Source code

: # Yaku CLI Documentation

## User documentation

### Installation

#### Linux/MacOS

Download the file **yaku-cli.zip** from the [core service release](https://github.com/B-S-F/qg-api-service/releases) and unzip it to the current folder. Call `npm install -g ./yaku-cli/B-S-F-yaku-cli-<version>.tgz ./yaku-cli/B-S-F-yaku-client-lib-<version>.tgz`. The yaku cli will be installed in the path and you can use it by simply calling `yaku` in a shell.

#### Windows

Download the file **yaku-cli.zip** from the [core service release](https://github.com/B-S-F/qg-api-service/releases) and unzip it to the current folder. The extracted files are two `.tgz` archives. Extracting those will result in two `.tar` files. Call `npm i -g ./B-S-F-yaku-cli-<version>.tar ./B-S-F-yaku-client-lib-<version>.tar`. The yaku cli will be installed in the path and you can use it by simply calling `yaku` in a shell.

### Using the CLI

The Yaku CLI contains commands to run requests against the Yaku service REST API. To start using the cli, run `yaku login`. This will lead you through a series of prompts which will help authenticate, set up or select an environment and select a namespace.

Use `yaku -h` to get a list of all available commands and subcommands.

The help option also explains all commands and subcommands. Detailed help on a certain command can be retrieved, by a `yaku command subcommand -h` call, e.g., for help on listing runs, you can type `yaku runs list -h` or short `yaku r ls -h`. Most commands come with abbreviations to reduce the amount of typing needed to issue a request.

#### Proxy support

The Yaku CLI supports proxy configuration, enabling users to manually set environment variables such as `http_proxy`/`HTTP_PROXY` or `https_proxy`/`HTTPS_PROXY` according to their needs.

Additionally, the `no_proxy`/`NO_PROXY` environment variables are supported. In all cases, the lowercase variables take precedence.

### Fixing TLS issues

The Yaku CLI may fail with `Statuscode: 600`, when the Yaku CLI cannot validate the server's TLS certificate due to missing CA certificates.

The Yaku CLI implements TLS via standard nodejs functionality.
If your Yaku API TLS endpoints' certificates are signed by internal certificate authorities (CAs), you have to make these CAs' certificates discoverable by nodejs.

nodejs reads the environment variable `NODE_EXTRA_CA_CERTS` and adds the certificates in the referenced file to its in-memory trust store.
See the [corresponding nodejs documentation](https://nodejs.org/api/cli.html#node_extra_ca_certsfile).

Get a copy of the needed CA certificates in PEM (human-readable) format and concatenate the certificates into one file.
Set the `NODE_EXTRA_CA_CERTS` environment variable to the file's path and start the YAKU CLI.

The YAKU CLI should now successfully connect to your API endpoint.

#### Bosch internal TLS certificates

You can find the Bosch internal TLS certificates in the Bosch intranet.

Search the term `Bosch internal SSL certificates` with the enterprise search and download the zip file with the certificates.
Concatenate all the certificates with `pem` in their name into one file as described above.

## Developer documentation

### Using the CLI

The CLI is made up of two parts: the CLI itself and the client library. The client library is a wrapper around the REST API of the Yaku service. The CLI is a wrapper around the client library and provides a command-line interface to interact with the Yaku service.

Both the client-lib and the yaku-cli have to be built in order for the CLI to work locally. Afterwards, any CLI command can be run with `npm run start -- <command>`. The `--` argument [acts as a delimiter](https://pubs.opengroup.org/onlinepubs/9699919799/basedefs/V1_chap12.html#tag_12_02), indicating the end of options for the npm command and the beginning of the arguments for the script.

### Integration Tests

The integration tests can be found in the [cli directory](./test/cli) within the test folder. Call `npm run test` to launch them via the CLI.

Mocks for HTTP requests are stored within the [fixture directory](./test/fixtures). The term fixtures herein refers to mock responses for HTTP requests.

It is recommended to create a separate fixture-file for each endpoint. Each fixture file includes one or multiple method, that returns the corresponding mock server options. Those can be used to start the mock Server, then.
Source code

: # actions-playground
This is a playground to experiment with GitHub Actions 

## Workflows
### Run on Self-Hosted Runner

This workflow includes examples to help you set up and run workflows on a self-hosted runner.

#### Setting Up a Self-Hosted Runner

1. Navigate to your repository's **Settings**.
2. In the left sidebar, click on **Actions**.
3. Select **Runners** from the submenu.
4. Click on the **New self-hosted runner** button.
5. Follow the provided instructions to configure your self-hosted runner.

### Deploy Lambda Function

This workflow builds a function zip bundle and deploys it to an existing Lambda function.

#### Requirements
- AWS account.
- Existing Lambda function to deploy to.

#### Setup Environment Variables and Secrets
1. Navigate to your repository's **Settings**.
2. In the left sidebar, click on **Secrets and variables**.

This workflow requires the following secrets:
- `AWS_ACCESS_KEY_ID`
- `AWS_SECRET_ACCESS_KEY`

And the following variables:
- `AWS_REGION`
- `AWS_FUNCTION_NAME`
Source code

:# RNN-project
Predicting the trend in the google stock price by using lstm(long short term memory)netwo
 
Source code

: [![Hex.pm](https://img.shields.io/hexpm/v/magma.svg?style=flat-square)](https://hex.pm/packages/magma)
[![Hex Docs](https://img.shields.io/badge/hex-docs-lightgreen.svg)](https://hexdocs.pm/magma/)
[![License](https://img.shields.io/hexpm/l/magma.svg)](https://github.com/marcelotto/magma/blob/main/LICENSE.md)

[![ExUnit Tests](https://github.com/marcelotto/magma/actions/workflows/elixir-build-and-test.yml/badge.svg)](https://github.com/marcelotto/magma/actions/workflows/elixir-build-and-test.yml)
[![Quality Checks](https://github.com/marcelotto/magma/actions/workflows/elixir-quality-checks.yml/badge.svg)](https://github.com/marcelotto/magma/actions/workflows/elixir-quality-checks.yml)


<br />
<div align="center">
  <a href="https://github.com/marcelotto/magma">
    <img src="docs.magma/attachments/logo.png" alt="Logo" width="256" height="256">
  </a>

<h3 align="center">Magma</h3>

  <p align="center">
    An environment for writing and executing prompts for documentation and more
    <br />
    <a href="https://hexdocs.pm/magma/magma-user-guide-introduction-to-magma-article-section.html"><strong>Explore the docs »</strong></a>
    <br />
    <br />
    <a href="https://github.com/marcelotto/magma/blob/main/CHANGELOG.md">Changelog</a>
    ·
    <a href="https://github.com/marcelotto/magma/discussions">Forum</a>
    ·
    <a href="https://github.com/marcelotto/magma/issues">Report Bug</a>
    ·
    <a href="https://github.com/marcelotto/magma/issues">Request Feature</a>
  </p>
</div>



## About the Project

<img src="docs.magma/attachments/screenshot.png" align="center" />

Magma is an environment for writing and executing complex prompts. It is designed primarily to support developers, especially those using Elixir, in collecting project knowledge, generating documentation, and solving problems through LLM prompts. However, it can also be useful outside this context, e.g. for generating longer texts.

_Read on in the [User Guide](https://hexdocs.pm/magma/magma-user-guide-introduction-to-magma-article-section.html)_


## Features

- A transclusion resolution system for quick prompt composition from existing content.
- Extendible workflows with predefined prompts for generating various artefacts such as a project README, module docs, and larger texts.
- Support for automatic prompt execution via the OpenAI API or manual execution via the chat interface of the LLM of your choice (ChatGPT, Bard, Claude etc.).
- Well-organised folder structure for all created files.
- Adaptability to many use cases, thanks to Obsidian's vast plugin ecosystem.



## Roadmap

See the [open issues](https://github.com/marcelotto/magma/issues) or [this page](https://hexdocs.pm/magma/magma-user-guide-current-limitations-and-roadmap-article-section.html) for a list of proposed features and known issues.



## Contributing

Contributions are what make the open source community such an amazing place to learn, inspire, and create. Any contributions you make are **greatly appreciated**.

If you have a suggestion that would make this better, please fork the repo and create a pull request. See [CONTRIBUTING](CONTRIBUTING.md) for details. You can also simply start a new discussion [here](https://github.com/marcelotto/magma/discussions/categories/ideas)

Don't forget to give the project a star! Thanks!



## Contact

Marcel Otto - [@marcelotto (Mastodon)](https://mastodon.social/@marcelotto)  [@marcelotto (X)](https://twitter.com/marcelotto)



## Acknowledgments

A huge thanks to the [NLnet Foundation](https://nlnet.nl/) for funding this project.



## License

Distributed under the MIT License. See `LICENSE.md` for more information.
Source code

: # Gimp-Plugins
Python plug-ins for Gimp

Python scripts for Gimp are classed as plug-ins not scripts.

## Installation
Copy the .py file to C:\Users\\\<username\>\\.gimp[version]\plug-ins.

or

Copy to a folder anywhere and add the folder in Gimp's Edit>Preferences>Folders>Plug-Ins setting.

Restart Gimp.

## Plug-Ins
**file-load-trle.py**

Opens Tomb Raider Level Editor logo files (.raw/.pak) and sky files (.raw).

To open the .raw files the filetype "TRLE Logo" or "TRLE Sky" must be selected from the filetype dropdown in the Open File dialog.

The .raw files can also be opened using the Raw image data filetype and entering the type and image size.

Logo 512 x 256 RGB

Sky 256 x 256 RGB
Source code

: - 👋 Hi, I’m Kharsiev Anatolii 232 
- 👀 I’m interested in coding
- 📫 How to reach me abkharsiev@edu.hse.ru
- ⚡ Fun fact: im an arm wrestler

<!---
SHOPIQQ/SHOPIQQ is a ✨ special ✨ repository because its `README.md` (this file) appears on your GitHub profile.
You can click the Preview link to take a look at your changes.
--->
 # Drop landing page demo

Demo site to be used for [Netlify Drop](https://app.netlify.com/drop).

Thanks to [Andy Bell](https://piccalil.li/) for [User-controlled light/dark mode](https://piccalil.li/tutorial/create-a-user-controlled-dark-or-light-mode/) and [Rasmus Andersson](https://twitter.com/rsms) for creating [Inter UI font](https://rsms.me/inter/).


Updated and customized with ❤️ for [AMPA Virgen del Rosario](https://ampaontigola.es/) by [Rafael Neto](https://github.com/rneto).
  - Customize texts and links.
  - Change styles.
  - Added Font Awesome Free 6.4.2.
☆ ☆ ☆
**Aim of the task**
Throughout the material above, find every line holding "cases" and copy it.

**Answer section**
Additionally, the `no_proxy`/`NO_PROXY` environment variables are supported. In all cases, the lowercase variables take precedence.
- Adaptability to many use cases, thanks to Obsidian's vast plugin ecosystem.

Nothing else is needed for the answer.